Une autre courte nouvelle proposée pour l'appel à textes "Pulp noir" de l'association Campus Miskatonic. Elle a été publiée en format numérique ici : Campus Miskatonic.

Encore beaucoup de références aux œuvres du maître de Providence. Je ne suis pas fan du "name dropping" mais vu que j'écris pour un fan-club je me suis un peu lâché. 

C'est amusant de voir à quel point les figures "pulp" sont rares dans Lovecraft, il leur préfère les journalistes, les savants ou les universitaires. Aucun bandit, quasiment pas de policiers ou détectives privés.
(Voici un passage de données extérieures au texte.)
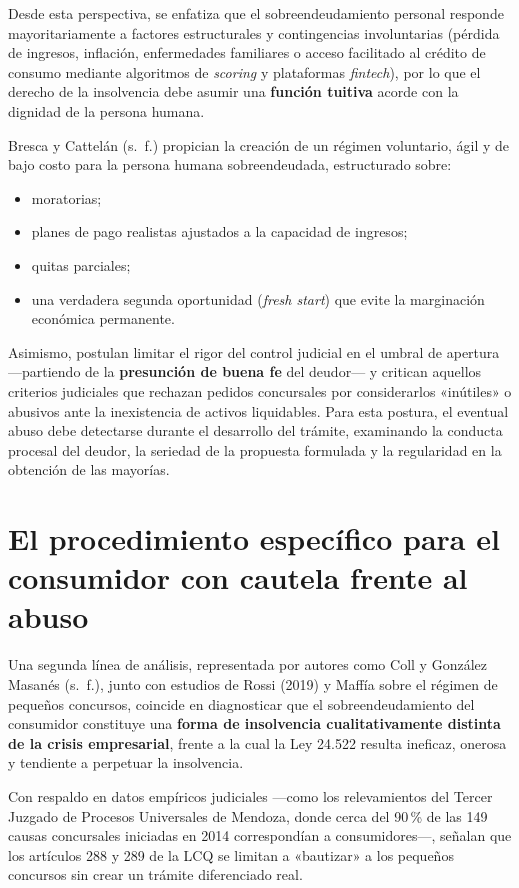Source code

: \documentclass[12pt,oneside]{book}
\begin{document}
Desde esta perspectiva, se enfatiza que el sobreendeudamiento personal responde mayoritariamente a factores estructurales y contingencias involuntarias (pérdida de ingresos, inflación, enfermedades familiares o acceso facilitado al crédito de consumo mediante algoritmos de \textit{scoring} y plataformas \textit{fintech}), por lo que el derecho de la insolvencia debe asumir una \textbf{función tuitiva} acorde con la dignidad de la persona humana.

Bresca y Cattelán (s.~f.) propician la creación de un régimen voluntario, ágil y de bajo costo para la persona humana sobreendeudada, estructurado sobre:

\begin{itemize}
    \item moratorias;
    \item planes de pago realistas ajustados a la capacidad de ingresos;
    \item quitas parciales;
    \item una verdadera segunda oportunidad (\textit{fresh start}) que evite la marginación económica permanente.
\end{itemize}

Asimismo, postulan limitar el rigor del control judicial en el umbral de apertura ---partiendo de la \textbf{presunción de buena fe} del deudor--- y critican aquellos criterios judiciales que rechazan pedidos concursales por considerarlos «inútiles» o abusivos ante la inexistencia de activos liquidables. Para esta postura, el eventual abuso debe detectarse durante el desarrollo del trámite, examinando la conducta procesal del deudor, la seriedad de la propuesta formulada y la regularidad en la obtención de las mayorías.

\section{El procedimiento específico para el consumidor con cautela frente al abuso}

Una segunda línea de análisis, representada por autores como Coll y González Masanés (s.~f.), junto con estudios de Rossi (2019) y Maffía sobre el régimen de pequeños concursos, coincide en diagnosticar que el sobreendeudamiento del consumidor constituye una \textbf{forma de insolvencia cualitativamente distinta de la crisis empresarial}, frente a la cual la Ley 24.522 resulta ineficaz, onerosa y tendiente a perpetuar la insolvencia.

Con respaldo en datos empíricos judiciales ---como los relevamientos del Tercer Juzgado de Procesos Universales de Mendoza, donde cerca del 90\,\% de las 149 causas concursales iniciadas en 2014 correspondían a consumidores---, señalan que los artículos 288 y 289 de la LCQ se limitan a «bautizar» a los pequeños concursos sin crear un trámite diferenciado real.
\end{document}
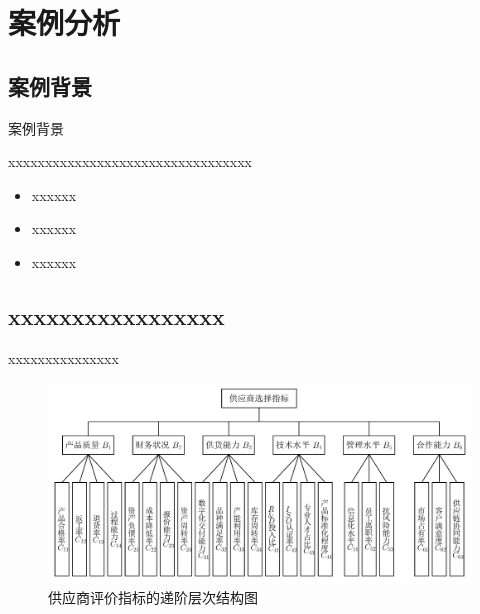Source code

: \documentclass{beamer}
\begin{document}
\section{案例分析}
\subsection{案例背景}
\begin{frame}{案例背景}

\qquad xxxxxxxxxxxxxxxxxxxxxxxxxxxxxxxxx
\vspace{5mm}
\begin{itemize}
	\item xxxxxx
	\item xxxxxx
	\item xxxxxx
\end{itemize}

\end{frame}

\subsection{xxxxxxxxxxxxxxxxx}
	\begin{frame}{xxxxxxxxxxxxxxx}
		\vspace{-7mm}
		\begin{figure}[h]
	\centering
	\includegraphics[height=0.65\textheight,trim=10 0 0 0,clip]{pic/递进层次结构示意图_2.pdf}
	\caption{供应商评价指标的递阶层次结构图}
	\label{递进层次结构示意图_2}
\end{figure}
	\end{frame}
\end{document}
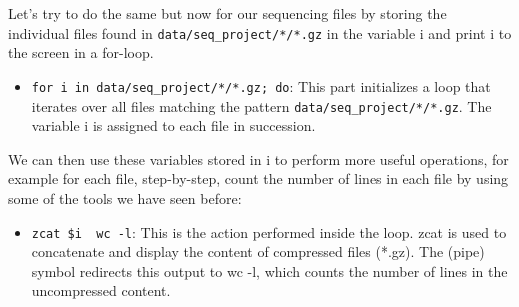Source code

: \documentclass[
  letterpaper,
  DIV=11,
  numbers=noendperiod]{scrreprt}
\newenvironment{Shaded}{}{}
\newcommand{\AttributeTok}[1]{\textcolor[rgb]{0.84,0.23,0.29}{#1}}
\newcommand{\BuiltInTok}[1]{\textcolor[rgb]{0.84,0.23,0.29}{#1}}
\newcommand{\ControlFlowTok}[1]{\textcolor[rgb]{0.84,0.23,0.29}{#1}}
\newcommand{\FunctionTok}[1]{\textcolor[rgb]{0.44,0.26,0.76}{#1}}
\newcommand{\KeywordTok}[1]{\textcolor[rgb]{0.84,0.23,0.29}{#1}}
\newcommand{\NormalTok}[1]{\textcolor[rgb]{0.14,0.16,0.18}{#1}}
\newcommand{\PreprocessorTok}[1]{\textcolor[rgb]{0.84,0.23,0.29}{#1}}
\newcommand{\StringTok}[1]{\textcolor[rgb]{0.01,0.18,0.38}{#1}}
\newcommand{\VariableTok}[1]{\textcolor[rgb]{0.89,0.38,0.04}{#1}}
\providecommand{\tightlist}{%
  \setlength{\itemsep}{0pt}\setlength{\parskip}{0pt}}\usepackage{longtable,booktabs,array}
\begin{document}
Let's try to do the same but now for our sequencing files by storing the
individual files found in \texttt{data/seq\_project/*/*.gz} in the
variable i and print i to the screen in a for-loop.

\begin{Shaded}
\end{Shaded}

\begin{itemize}
\tightlist
\item
  \texttt{for\ i\ in\ data/seq\_project/*/*.gz;\ do}: This part
  initializes a loop that iterates over all files matching the pattern
  \texttt{data/seq\_project/*/*.gz}. The variable i is assigned to each
  file in succession.
\end{itemize}

We can then use these variables stored in i to perform more useful
operations, for example for each file, step-by-step, count the number of
lines in each file by using some of the tools we have seen before:

\begin{Shaded}
\end{Shaded}

\begin{itemize}
\tightlist
\item
  \texttt{zcat\ \$i\ \textbar{}\ wc\ -l}: This is the action performed
  inside the loop. zcat is used to concatenate and display the content
  of compressed files (*.gz). The \textbar{} (pipe) symbol redirects
  this output to wc -l, which counts the number of lines in the
  uncompressed content.
\end{itemize}
\end{document}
Les gros bras sont venus se greffer après dans cet univers, ou alors c'est le passage avec l'inspecteur Legrasse dans le chapitre 2 du séminal "L'appel de Cthulhu" qui a marqué tout un pan de notre imaginaire.

Dans tous les cas, ça se finit rarement bien pour nos héros.

Illustration :  Moonlight by the Sea de Harald Sohlberg (1907)

*

- Il y a quelque chose de gros qui se déplace dans l’eau.

- Sans dec’, où ça ?

- Devant, là.

- J’vois rien. C’était un bateau ?

- Quoi d’autre ? Y z’ont pas mis les lampes. Je l’ai vu quand il est passé sur le reflet d’la lune.

Myles Lavery leva les yeux en direction d’un ciel noir, un nuage venait de cacher l’astre. On n’y voyait rien ou presque, les faibles lumières de Newport à l’extrémité de la baie se faisaient régulièrement avaler par les vagues pourtant peu hautes. Seul l’indicible inondait le reste de l’horizon, des flots sombres hantés des cauchemars de ceux qui y plongeait le regard. Et même un irlandais de troisième génération élevé à Red Hook ne pouvait s’empêcher de combler les ténèbres qui s’imposaient à lui d’images peu rassurantes.

Mais quoi qu’ait vu -ou cru voir- le vieux Bob O’Connor dont les doigts tremblaient de l’envie de retrouver leurs places autour d’une bouteille d’infâme tafia, Myles conservait le sentiment qu’il n’y avait qu’eux à plusieurs miles à la ronde. Les pécheurs les plus matinaux ne sortiraient pas avant plusieurs heures, ils tanguaient en solitaire entre les désagréables clapotis d’un océan lugubre et froid, à cet endroit précis appelé le gouffre dragon. 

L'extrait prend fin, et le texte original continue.